Luxury stone home with turret and cedar shake roof. Larry Malvin

In the affluent areas outside of New York City, including in New York, New Jersey, and Connecticut, a federal cap on state and local property tax deductions have would-be buyers expecting sellers to cut their prices. In Westchester County, New York, the county with the nation’s highest property taxes, bills of $35,000 to $50,000 are expected, according to Bloomberg’s Oshrat Carmiel and Jeremy Hill.

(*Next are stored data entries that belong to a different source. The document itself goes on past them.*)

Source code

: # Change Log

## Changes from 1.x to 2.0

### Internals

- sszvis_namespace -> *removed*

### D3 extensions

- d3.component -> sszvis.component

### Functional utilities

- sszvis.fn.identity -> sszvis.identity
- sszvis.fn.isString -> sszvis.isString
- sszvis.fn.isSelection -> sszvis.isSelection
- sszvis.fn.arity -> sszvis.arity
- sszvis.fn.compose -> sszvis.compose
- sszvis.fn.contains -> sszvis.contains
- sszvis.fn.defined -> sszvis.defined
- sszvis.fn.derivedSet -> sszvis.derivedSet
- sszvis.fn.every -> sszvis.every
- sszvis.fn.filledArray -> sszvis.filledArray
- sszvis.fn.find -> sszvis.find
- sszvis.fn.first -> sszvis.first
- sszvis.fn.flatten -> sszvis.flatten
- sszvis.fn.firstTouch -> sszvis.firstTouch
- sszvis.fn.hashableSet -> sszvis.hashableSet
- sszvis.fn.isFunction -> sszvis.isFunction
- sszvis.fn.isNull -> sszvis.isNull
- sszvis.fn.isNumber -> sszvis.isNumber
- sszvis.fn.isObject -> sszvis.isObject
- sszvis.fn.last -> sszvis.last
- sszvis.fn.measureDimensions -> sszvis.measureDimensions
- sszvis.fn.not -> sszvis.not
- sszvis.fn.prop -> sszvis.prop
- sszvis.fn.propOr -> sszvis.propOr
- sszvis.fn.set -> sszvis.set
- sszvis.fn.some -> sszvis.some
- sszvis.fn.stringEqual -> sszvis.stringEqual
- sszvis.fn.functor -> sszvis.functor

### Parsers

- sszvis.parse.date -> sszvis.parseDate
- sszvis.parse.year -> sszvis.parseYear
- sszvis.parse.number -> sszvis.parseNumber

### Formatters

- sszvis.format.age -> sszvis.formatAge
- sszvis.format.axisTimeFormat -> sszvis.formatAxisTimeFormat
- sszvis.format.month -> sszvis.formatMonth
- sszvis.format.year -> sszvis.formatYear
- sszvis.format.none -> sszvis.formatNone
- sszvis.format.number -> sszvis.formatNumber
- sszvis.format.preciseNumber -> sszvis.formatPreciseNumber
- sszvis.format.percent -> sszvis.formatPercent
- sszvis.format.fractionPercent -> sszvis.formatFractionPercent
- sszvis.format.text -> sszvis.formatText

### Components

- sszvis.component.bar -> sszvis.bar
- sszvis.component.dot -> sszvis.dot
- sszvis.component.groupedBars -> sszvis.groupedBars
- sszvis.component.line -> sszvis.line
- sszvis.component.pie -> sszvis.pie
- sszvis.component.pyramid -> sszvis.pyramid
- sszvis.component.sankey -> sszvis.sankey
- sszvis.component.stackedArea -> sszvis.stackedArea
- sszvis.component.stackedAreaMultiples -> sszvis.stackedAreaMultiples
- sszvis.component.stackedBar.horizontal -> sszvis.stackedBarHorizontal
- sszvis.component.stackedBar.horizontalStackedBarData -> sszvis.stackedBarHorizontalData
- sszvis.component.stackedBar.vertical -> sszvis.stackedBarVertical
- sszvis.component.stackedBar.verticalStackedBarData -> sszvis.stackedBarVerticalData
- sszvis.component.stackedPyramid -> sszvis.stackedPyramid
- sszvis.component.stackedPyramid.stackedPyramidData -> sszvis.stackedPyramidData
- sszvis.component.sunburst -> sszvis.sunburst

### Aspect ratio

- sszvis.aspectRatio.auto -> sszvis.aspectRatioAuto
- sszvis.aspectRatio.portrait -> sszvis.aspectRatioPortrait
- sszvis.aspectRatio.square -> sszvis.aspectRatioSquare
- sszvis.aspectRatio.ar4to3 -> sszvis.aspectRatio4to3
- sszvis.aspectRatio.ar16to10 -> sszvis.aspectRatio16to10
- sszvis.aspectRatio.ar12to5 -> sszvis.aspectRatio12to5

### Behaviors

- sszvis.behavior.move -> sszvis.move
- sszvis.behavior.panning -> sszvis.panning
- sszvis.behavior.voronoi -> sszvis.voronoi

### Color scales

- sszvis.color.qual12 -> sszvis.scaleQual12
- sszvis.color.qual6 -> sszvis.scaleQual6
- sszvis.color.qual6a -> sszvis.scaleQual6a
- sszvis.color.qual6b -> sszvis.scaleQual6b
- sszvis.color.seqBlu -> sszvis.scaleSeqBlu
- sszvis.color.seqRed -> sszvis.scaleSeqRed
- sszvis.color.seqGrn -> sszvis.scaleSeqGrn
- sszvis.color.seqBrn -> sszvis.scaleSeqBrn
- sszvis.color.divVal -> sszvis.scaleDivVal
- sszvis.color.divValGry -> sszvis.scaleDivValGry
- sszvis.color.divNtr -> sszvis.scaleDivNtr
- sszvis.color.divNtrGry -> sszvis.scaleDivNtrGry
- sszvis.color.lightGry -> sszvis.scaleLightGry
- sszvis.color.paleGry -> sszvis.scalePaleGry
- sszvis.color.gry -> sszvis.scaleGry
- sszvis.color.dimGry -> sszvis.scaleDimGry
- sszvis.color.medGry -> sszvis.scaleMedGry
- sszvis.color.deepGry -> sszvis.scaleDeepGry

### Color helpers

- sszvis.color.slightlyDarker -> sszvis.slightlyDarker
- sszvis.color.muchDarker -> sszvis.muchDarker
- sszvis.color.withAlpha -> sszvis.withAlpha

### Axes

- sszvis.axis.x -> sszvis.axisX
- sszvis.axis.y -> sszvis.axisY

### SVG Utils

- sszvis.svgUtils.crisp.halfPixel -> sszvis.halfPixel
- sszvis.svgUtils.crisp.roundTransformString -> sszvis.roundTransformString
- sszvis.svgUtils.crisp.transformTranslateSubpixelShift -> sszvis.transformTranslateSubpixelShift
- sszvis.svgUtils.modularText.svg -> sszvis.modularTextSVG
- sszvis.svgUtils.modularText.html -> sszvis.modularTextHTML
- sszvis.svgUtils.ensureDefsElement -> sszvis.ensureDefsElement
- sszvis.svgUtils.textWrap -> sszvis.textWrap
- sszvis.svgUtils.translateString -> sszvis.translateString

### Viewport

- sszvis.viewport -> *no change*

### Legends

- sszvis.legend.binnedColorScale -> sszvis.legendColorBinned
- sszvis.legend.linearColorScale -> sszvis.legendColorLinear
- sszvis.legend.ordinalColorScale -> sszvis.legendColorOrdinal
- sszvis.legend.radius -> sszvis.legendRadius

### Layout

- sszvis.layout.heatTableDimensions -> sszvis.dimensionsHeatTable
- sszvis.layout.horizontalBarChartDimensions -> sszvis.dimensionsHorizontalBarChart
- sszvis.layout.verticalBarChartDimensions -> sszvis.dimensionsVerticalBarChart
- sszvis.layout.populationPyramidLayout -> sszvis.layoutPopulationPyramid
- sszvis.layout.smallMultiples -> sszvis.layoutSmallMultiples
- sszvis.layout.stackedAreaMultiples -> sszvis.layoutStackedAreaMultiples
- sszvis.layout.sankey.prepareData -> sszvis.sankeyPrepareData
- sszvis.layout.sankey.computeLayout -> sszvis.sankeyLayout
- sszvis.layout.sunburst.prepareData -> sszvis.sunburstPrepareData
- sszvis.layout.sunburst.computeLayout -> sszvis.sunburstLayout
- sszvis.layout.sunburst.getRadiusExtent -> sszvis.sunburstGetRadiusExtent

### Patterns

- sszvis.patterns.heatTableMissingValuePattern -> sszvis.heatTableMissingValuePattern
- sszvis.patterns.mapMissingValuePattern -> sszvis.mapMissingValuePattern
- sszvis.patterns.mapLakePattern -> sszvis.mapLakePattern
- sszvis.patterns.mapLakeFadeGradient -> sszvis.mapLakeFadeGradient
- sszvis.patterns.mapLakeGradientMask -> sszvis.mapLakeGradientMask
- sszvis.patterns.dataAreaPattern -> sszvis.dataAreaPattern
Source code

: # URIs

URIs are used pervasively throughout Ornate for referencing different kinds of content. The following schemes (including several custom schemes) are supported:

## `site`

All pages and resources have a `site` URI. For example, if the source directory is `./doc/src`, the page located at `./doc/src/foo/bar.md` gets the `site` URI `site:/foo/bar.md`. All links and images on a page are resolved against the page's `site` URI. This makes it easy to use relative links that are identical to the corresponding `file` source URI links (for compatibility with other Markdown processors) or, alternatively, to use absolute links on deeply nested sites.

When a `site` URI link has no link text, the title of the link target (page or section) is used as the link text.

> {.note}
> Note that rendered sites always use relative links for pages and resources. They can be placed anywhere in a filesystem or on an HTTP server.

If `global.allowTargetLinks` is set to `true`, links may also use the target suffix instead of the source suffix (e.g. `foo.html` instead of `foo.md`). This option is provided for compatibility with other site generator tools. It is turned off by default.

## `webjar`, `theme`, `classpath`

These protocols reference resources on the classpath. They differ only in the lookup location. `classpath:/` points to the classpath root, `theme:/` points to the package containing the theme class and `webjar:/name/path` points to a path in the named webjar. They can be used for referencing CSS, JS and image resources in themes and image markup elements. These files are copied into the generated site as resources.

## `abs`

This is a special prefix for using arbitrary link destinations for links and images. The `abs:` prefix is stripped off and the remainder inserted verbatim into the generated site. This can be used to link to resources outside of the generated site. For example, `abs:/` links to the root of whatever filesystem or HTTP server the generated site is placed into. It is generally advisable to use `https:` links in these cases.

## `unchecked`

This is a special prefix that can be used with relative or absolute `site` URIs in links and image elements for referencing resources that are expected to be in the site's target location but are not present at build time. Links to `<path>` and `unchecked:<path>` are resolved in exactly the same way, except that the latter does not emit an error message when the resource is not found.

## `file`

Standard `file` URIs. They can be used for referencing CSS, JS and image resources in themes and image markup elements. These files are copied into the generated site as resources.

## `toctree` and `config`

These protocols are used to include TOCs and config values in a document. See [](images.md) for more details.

The writers also reported the whole county’s median prices plunged 18% in the second quarter with houses in the $1.5 million to $3 million range as the most vulnerable.

It’s a far cry from the days of bidding wars, and only likely to get worse next year. That’s when homeowners will file their taxes for 2018 and feel, for the first time, the impact of the $10,000 limit on deductions for property and state and local taxes.

“We all think next year is going to be a tough year for real estate sales,” said Matthew Roach, a property attorney in Yorktown Heights, New York.

Westchester is a particularly brutal market for people who bought about a decade ago, when prices were peaking amid bidding wars. Prices have yet to surpass those highs despite increases in recent years, according to appraiser Miller Samuel Inc. These days, buyers fear overpaying and insist on good value, said Nancy Elsas, a broker with Houlihan Lawrence in Larchmont.